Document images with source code
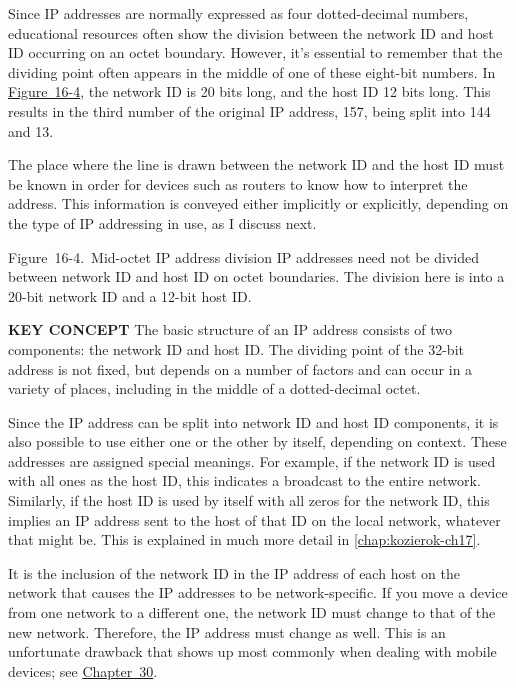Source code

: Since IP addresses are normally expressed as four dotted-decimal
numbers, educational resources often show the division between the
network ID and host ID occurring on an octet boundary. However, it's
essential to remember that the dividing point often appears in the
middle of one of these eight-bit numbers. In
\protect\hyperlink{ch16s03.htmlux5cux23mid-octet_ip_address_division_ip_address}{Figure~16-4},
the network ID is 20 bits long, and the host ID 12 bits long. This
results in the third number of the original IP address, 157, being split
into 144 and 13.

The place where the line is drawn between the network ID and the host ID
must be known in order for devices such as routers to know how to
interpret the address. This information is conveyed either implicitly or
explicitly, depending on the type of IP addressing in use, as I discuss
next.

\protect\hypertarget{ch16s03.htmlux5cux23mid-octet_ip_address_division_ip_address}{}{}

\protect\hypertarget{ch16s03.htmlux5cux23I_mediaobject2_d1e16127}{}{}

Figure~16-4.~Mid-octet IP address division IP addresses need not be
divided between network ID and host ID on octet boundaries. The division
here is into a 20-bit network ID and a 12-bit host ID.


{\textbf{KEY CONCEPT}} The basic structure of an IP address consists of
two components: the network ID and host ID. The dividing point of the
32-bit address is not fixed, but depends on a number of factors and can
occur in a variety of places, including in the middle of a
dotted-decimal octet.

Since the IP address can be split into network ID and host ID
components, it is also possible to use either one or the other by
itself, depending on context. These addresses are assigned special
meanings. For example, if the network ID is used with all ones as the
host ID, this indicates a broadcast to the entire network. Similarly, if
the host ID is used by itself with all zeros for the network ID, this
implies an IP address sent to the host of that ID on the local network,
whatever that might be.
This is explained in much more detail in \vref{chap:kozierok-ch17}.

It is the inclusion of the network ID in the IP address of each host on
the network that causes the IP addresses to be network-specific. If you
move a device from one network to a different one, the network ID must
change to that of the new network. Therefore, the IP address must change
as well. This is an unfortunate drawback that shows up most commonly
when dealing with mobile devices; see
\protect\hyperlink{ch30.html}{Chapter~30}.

About this exercise -
Work through the entries, filtering for the string "addresses", and copy each line that holds it.

Result of this exercise -
: Since IP addresses are normally expressed as four dotted-decimal
Figure~16-4.~Mid-octet IP address division IP addresses need not be
itself, depending on context. These addresses are assigned special
the network that causes the IP addresses to be network-specific. If you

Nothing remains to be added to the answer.